パスタ

  • ロシア料理

  • 現地表記

    :Паста(ロシア語)、П1астэ(北コーカサスの綴りの1つ)

  • 概要

    :とうもろこし粉を湯で練ったもの

パスタ

パスタ

ロシアの北コーカサスを旅して出会った「パスタ」という主食があります。それはスパゲティのパスタ麺ではなく、とうもろこし粉やキビを湯で練ったものでした。ゆるく練ったどろどろを食べるより、冷えたら切り分けられるようにある程度硬めに作られることが多そうでした。これならパンのような位置づけの主食になるのが良いですね。現地の市場に行くと食堂では大きな大きなボウルにパスタが入っていて、お客の注文に応じてその都度切り分けていて、是非自分でも作りたいと思ったものです。大航海時代以前はキビで作り、コロンブスがとうもろこしを持ち帰ったあと、16世紀くらいからは欧州にとうもろこしも普及しました。北コーカサスのパスタはイタリアのポレンタと同じ文化なので、今回は輸入食材店で手に入るポレンタの粉(とうもろこし粉)を使って作っています。
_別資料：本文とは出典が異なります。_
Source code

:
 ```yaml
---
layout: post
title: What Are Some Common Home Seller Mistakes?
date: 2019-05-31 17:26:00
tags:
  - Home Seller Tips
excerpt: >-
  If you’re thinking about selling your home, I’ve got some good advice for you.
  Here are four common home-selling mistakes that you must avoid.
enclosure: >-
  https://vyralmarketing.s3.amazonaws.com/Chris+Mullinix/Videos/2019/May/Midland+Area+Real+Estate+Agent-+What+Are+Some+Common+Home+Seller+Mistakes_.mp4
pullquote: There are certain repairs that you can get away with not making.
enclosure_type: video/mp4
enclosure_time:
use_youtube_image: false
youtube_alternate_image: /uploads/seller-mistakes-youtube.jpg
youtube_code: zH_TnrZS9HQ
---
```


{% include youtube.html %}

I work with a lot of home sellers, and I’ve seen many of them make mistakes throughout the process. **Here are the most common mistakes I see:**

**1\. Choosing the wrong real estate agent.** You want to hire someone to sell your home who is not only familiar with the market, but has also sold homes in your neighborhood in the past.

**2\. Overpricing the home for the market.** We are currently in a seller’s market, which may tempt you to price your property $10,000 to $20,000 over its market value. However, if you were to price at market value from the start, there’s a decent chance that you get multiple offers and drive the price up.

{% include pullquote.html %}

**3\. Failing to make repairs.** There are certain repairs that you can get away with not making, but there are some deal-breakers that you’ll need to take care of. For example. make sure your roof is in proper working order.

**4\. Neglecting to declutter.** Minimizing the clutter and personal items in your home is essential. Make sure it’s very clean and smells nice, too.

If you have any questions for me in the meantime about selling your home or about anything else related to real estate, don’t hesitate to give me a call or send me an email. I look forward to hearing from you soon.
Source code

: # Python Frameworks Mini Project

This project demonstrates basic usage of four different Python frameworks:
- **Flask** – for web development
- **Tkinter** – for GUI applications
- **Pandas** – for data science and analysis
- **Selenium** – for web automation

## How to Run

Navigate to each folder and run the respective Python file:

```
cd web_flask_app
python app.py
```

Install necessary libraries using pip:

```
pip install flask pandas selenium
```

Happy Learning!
これとは別にキビでも作ってみようと思います。

材料

4人分):

ポレンタの粉(※1)
200 g
600~800 mL
  • ※1:ポレンタの粉はとうもろこしの顆粒状の粉で、輸入食材店などで購入できます。

調理時間

(加熱時間が短いタイプの場合)

作り方

  1. ポレンタの粉のパッケージを読み、粉と水の比率、加熱時間を確認する。粉と水の比率が1:4だったら少なめに1:3で始めるなど目安をつける(このレシピは1:3にしている)。
  2. ポレンタの粉を容器に量りとり、鍋に水を入れて強火にかけて沸かす(ここでは粉:水=1:3を目安に水600 mLとしている)。
  3. 沸騰したら中火に落とし、ポレンタの粉を大さじ1杯くらい(適当量でよい)パラパラと入れて木べらで素早く全体を混ぜ、続いて残り全量を入れて木べらで素早く全体を混ぜてダマをなくす。
  4. しばらく待ってふつふつしてきたら、ヘラで力をかけて練る。一部分をヘラ全面を使って押しつけながらすりつぶし、別の部分を押しつけながらすりつぶし、これを繰り返して全体を練る。ゆるくしたい場合は水を足す。
  5. 個別の容器に入れてもよいし、大きな器にまとめて入れてもよい。フタをして室温に冷ます。
  6. Enjoy!

材料と調理のこつ

  • とうもろこしの粉には、コーンミール、コーングリッツ、コーンフラワーのように様々な名前の商品があるのですが、ポレンタの粉は加熱時間が短くても上手に作れるように事前加熱処理してある商品であることが多く、よってほとんど失敗しませんし、主食になる味わいも安定しているので、各種とうもろこし粉の扱いに慣れないうちはポレンタの粉を推奨します。
  • ポレンタの粉はメーカーによる差異が大きいため、最初にパッケージを読んで、1)粉:水の量、2)加熱時間を事前確認し、それよりも水の量を少なく、加熱時間は長く作るようにします。
  • 今回の調理では、パッケージ記載が、粉:水=1:4、加熱時間2分だったので、粉:水=1:3とし、5分間加熱しています。
  • 粉:水の比率が1:3くらいだと固まったときにケーキ状の固形になると思います(メーカーによる)。
  • ただ混ぜるだけでなくポレンタの粉からデンプン質を引き出すように力をかけることで、出来上がりがもちもちと美味しくなります。
  • 加熱時に硬いと思ったら水を足すことができます。鍋の中ではゆるくても冷えれば意外に固形状に固まります。
  • 容器に移したとき、水か油を塗った手で表面を平らにならすとよいです。
  • 個別容器に入れた場合はそのまま食べることもできますが、硬くケーキ状に作った場合は皿にひっくり返して乗せて、糸や針金で切るときれいです。

Tips about cuisine

  • 「パスタ」のロシア北コーカサス地方の現地の綴りは「П1астэ」。北コーカサスの諸民族の綴りの1つで、カバルダ語かアディゲ語あたりではないかと思われるが詳細未検証。コーカサス諸語は欧米の言葉よりも子音が多く、昔アラビア文字で書かれていた時代の「ف」と「ڢ」がそれぞれ「П」と「П1」として使い分けられており、音価はそれぞれ「p」と「ph」である。
  • 北コーカサスがロシアに併呑されてロシア語文字に当てたとき、「パスタ」はロシア語(ロシアの公用語)の綴りとして「Паста」になったと思われる。
  • 「パスタ」の語源は不明だがラテン古語や古代ギリシャ語にもパスタがあり、粉と水を混ぜたペースト状のもの、練ったもの、練り固めたもののような意味がある。